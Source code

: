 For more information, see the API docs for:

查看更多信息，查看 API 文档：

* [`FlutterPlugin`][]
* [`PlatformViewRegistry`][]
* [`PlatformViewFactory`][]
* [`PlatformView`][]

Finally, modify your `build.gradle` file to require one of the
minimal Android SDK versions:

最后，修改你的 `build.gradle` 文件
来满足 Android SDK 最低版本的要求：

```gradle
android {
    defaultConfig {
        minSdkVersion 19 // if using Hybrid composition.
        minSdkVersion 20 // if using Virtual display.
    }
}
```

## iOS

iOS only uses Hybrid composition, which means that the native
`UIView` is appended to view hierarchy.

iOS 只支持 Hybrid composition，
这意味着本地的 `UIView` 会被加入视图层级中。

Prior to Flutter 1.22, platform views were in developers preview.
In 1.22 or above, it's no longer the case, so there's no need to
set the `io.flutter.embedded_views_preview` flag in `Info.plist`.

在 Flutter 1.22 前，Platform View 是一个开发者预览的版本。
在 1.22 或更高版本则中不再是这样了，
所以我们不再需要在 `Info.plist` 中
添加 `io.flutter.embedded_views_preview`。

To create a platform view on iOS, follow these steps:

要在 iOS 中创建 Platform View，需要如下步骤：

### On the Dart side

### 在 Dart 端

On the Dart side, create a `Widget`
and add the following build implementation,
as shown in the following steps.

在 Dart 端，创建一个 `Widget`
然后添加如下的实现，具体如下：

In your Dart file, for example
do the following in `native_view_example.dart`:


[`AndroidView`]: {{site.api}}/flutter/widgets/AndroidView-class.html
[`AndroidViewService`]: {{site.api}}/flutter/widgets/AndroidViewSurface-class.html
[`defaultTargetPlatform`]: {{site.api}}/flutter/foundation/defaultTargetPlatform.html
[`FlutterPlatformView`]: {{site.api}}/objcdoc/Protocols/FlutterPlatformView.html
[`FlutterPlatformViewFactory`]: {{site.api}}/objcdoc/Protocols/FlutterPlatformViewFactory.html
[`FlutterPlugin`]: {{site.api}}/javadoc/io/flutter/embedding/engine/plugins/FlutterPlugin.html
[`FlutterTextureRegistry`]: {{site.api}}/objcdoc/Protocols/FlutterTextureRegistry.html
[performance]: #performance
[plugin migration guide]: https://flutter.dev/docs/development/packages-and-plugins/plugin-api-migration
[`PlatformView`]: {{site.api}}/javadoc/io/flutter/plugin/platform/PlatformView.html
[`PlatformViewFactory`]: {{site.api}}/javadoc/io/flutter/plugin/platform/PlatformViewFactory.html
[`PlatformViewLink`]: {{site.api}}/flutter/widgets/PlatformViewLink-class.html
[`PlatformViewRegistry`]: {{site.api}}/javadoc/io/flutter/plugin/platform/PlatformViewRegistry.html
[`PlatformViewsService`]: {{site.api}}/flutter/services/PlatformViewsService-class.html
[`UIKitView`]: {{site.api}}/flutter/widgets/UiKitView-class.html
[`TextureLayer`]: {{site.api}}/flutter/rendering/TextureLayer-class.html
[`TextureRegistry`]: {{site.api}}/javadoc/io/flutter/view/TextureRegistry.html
● ● ● ● ● ● ●
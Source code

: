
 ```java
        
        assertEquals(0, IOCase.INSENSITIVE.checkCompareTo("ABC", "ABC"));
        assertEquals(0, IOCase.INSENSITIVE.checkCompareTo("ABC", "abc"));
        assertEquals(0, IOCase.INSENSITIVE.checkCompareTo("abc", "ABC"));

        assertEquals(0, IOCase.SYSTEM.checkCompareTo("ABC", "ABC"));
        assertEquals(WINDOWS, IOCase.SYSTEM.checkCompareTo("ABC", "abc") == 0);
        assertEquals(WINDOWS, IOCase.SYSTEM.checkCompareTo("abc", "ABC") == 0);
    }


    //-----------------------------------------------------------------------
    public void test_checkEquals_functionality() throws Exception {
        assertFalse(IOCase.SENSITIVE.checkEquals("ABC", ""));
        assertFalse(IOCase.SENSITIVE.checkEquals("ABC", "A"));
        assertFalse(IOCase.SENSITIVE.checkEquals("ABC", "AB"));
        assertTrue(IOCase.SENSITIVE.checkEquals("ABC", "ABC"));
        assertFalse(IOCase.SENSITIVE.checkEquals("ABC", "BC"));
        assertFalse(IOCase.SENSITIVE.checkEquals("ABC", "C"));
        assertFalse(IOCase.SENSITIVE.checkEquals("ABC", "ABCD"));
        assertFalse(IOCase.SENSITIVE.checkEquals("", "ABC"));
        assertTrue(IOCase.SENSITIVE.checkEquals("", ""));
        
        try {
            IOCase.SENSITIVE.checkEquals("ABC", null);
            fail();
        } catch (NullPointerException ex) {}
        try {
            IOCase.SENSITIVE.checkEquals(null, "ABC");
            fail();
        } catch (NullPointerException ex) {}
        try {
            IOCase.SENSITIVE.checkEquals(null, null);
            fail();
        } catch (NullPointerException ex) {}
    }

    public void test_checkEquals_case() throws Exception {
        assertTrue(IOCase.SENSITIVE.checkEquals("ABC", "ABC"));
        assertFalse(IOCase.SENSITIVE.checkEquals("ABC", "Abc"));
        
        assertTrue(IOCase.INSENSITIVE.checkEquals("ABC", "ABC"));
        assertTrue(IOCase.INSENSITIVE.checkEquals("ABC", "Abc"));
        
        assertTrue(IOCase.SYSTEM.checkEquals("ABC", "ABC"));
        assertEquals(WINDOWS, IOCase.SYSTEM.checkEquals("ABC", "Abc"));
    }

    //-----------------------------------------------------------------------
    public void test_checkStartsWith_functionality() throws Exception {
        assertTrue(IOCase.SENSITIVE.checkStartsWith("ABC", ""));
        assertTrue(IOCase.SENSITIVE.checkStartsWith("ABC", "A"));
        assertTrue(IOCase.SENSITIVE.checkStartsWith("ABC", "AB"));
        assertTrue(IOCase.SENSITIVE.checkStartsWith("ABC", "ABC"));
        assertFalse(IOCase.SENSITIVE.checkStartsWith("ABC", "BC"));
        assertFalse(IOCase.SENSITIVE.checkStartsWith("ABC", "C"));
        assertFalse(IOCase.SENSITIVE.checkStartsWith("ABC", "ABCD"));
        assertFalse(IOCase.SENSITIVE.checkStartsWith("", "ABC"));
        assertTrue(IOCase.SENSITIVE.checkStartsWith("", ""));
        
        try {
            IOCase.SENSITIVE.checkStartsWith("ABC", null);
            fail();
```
● ● ● ● ● ● ●
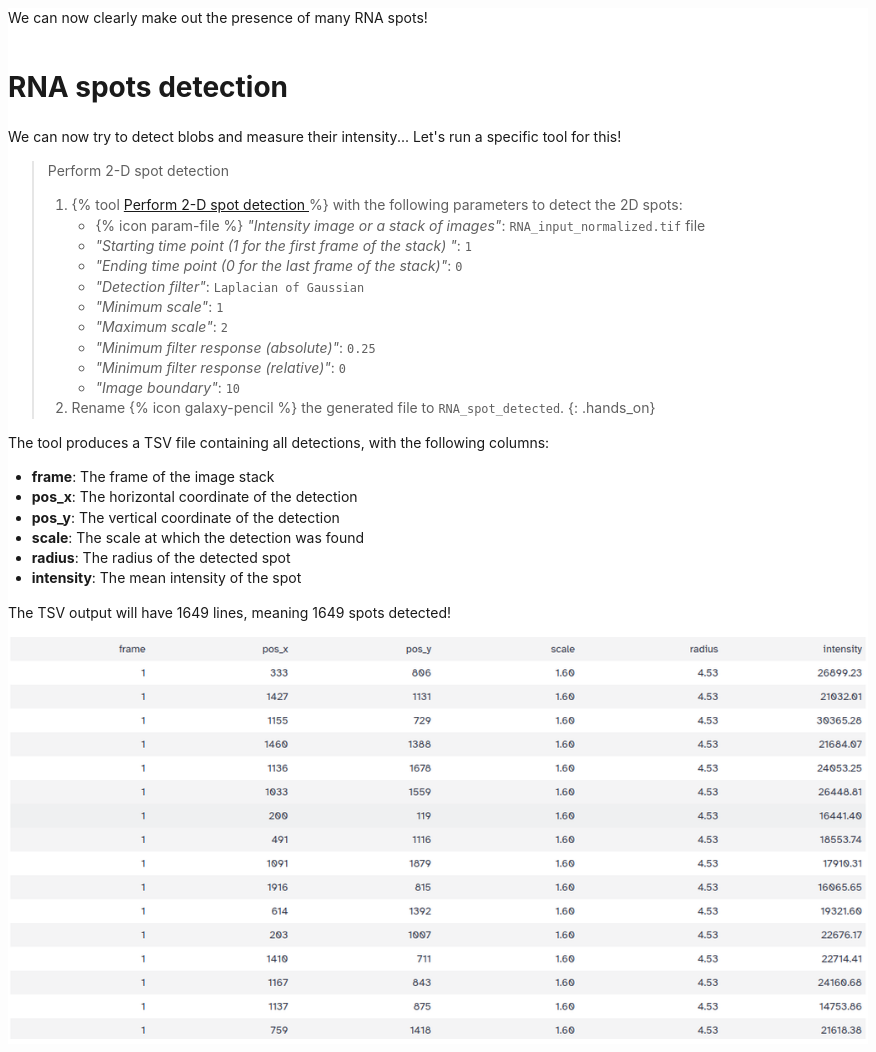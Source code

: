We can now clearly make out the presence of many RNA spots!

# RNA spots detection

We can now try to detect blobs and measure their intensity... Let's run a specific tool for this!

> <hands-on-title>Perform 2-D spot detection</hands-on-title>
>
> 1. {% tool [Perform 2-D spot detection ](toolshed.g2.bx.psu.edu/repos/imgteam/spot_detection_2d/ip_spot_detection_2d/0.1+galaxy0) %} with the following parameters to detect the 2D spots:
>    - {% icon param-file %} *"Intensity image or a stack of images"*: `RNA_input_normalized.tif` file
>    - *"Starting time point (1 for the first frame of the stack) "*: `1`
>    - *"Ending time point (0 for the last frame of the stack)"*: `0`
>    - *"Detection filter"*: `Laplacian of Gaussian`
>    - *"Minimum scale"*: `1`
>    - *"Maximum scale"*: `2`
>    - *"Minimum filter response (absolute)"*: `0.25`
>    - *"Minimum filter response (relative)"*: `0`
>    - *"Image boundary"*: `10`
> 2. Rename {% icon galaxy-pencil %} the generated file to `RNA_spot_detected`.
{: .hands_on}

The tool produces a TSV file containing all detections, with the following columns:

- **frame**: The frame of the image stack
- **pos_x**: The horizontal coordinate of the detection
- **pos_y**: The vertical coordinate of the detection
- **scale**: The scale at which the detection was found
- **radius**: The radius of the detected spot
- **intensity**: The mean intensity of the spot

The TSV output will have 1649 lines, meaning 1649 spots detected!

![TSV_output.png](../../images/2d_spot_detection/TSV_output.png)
● ● ● ● ● ● ●
▸ TASK OBJECTIVE
In the data above, retype exactly and only the lines between the one holding "### On the Dart side" and the one holding "do the following", inclusive.

▸ ANSWER SECTION
### On the Dart side

### 在 Dart 端

On the Dart side, create a `Widget`
and add the following build implementation,
as shown in the following steps.

在 Dart 端，创建一个 `Widget`
然后添加如下的实现，具体如下：

In your Dart file, for example
do the following in `native_view_example.dart`:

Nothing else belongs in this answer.